Although congenital, Binder’s frequently has social implications. Although males and females are equally affected [8], our series had a female predominance. The reason for this is social. Most of the females belonged to “pre-marriage” age. The usual reason for seeking treatment was impending marriage, with the family feeling that correction of this deformity would make for a more ‘suitable’ bride. Male patients do not face this situation. It is for this reason that most of the patients opt against the orthognathic correction, choosing to camouflage the deformity with a dorsal nasal augmentation only. In a study by Deshpande and Juneja [5], 2 out of 15 patients underwent orthognathic surgery, that also Lefort 1 advancement. Augmentation is usually performed after maxillary advancement [9]. This gives an idea regarding the need and degree of camouflage required. Sun and Steinbecker [10] described the situations where simultaneous orthognathic surgery and rhinoplasty may be performed.

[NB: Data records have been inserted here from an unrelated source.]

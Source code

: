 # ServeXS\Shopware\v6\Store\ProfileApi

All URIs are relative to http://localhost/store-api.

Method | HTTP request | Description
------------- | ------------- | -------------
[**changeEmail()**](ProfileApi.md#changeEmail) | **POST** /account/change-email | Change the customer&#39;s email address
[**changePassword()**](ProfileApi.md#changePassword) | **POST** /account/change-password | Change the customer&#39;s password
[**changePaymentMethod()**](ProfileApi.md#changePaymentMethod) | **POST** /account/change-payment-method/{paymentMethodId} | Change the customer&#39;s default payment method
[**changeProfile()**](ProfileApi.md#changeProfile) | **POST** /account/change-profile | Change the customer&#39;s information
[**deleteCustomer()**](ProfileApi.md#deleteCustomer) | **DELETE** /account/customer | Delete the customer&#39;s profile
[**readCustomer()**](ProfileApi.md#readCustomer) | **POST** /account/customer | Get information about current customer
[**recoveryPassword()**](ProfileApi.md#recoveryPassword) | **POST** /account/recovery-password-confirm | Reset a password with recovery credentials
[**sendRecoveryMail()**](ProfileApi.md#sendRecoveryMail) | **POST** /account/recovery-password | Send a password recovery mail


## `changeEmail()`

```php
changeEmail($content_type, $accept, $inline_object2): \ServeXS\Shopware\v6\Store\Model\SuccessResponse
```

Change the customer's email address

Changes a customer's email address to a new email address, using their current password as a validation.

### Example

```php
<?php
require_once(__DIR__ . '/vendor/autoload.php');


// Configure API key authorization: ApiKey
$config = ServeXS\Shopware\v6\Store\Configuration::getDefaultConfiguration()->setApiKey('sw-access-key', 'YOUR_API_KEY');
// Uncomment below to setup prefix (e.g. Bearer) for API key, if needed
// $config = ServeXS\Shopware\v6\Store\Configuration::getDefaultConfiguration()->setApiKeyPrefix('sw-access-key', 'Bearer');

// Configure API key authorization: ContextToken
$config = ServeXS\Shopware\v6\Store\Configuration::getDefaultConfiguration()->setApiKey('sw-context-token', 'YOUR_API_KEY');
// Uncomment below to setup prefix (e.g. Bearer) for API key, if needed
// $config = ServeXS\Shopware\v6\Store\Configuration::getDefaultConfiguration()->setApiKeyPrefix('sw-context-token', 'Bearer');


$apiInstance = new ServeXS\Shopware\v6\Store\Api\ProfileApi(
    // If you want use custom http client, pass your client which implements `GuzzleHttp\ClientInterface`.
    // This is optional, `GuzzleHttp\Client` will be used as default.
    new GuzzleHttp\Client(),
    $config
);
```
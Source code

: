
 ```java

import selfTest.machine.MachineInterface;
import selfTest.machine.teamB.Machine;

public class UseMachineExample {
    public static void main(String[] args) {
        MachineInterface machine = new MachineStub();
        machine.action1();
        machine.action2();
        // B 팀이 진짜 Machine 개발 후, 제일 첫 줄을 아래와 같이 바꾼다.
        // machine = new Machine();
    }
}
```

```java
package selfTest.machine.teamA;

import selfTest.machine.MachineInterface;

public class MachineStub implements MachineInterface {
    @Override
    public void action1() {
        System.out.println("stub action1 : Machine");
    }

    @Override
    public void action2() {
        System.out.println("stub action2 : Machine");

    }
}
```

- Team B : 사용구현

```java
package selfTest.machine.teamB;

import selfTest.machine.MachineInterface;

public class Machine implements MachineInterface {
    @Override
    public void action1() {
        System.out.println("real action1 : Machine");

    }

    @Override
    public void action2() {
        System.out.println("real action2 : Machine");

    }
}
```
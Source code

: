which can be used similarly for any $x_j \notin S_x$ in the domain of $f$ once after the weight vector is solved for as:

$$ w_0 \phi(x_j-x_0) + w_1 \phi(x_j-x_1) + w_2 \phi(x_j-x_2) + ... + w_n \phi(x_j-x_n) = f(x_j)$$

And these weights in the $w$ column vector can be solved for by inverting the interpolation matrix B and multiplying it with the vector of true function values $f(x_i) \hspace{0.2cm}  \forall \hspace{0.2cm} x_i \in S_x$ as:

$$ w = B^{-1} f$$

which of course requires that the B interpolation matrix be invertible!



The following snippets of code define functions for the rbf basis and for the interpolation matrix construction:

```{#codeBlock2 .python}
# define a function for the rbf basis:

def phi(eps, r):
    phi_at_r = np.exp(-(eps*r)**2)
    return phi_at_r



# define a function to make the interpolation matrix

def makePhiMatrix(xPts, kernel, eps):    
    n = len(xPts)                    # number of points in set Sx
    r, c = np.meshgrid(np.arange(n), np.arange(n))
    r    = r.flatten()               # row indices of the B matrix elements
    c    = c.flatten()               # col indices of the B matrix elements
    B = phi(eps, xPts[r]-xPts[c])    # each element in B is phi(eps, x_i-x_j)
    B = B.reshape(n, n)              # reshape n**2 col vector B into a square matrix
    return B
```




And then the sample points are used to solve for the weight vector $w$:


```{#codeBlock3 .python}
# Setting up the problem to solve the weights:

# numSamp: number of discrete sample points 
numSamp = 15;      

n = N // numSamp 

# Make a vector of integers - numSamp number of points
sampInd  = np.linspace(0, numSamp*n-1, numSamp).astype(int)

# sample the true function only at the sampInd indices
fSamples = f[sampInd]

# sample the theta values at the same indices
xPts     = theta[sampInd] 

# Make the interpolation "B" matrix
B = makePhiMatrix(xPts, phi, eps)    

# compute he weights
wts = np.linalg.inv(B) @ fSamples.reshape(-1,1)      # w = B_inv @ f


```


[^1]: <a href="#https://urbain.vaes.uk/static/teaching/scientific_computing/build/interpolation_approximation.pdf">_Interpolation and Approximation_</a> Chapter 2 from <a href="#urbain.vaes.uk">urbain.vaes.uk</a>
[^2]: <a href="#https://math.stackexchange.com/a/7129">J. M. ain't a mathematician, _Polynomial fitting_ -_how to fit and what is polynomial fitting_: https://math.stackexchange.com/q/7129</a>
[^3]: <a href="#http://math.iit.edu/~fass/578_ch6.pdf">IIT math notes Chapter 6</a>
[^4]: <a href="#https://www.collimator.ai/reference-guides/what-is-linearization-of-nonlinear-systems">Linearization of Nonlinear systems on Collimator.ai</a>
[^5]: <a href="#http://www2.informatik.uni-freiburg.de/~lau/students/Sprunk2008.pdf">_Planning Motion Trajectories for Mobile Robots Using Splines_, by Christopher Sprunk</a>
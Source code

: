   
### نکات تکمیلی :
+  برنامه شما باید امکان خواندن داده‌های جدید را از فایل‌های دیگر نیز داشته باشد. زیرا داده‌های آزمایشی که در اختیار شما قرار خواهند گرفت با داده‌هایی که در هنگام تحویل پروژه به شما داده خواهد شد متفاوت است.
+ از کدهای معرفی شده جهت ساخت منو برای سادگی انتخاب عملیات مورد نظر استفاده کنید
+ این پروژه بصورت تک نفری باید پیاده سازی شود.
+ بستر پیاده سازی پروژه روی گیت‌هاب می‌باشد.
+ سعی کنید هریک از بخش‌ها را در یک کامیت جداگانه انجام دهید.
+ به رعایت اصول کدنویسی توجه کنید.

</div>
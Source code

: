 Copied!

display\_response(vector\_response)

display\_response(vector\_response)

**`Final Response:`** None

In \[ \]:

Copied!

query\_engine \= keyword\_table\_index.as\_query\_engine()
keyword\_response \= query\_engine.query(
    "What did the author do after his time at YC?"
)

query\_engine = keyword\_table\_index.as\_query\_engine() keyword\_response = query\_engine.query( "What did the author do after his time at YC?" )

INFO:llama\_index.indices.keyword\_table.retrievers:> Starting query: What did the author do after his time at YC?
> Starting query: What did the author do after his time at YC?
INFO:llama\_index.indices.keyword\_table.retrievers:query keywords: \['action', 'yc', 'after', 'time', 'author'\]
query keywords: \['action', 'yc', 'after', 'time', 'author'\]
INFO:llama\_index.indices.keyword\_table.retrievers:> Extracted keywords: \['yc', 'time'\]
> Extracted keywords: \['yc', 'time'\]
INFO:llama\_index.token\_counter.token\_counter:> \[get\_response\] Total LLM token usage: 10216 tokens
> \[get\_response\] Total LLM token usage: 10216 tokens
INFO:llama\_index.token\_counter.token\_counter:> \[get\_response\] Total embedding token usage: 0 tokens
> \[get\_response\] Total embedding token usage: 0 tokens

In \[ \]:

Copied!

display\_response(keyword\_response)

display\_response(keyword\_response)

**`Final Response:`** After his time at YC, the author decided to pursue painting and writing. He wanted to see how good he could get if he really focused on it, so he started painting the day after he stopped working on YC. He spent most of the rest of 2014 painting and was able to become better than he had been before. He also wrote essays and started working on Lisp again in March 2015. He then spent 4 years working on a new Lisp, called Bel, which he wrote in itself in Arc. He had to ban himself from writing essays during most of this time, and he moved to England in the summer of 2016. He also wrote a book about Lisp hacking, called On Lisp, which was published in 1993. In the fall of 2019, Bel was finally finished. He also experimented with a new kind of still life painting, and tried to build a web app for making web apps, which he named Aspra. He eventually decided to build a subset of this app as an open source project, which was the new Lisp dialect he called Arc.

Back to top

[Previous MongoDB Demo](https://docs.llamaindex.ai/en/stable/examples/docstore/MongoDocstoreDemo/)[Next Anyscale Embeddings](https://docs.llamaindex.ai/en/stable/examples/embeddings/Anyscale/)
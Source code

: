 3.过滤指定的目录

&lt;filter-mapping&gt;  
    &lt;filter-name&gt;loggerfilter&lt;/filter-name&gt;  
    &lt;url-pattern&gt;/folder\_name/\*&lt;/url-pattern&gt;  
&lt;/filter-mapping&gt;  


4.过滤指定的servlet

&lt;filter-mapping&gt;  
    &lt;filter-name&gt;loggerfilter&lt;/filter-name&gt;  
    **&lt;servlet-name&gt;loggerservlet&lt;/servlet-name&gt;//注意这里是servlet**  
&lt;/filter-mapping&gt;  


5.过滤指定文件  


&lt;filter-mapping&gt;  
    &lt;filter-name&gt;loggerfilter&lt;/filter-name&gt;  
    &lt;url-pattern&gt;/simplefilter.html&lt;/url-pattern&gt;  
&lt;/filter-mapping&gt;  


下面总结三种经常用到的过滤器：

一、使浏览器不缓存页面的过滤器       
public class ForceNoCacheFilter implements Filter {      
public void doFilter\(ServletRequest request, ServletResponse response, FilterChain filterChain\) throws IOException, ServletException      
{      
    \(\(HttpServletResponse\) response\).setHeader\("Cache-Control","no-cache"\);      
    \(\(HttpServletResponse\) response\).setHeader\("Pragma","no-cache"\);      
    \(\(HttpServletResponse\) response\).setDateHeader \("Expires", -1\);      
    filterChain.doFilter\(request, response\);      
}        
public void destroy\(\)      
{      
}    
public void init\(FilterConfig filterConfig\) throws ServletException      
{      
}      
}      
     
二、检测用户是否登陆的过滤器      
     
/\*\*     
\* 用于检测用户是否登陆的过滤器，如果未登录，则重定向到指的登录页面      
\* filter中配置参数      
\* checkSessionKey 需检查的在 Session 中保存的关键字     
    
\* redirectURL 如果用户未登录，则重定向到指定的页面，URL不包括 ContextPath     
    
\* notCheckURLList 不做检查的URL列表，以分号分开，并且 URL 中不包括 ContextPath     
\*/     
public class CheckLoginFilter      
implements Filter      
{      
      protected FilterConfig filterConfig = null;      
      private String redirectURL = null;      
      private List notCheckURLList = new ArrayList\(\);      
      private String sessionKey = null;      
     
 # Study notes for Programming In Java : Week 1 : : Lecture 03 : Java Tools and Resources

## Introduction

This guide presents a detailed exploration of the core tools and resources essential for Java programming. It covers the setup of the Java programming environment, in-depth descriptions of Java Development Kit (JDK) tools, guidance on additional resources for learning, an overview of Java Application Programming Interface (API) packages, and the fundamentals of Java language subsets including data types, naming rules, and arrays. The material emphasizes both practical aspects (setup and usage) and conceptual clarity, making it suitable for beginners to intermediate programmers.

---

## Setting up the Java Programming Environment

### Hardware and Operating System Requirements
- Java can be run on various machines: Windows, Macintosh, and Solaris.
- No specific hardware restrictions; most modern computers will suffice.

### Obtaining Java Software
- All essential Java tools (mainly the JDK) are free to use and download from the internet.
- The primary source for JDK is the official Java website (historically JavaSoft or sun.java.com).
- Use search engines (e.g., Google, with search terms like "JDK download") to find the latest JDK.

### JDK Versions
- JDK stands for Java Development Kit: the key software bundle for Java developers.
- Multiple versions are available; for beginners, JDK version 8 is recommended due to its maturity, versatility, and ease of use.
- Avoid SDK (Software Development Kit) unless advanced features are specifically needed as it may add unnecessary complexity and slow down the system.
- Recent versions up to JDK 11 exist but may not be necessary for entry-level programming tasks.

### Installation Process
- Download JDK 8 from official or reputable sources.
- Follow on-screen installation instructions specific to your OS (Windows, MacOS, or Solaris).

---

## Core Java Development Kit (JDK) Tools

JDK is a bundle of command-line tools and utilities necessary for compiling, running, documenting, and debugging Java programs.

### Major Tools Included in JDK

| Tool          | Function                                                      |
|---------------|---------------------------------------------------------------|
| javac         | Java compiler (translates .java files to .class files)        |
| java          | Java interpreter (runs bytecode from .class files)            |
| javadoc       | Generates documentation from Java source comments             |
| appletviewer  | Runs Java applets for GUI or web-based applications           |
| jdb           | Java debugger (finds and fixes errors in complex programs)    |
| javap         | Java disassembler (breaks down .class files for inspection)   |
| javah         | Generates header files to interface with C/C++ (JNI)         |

Some authors prefer to use cartilage graft instead of bone graft to augment the nose [11]. Rune et al [12] studied the properties of bone graft in Binder’s syndrome. They did not find resorption of the bone grafts with serial roentegenographs. They suggested that bone grafts are a favourable option in Binder’s syndrome, considering the amount of graft required and the tension of the overlying envelop. Cartilage may not be able to resist the pressure of the tight nasal skin. Cartilage is however softer and gives a less rigid tip [13]. Augmentation of the nasal base is also done as part of the camouflage procedure. This can be done using cartilage [6] or bone.
The management of Binder’s syndrome requires a team approach in collaboration with the orthodontist, to formulate a plan. Although these patients have both cosmetic and functional deformities, the cosmetic problem seems to be more trouble some to the patient. Social indications supersede the medical indications with augmentation procedures most commonly performed in these patients.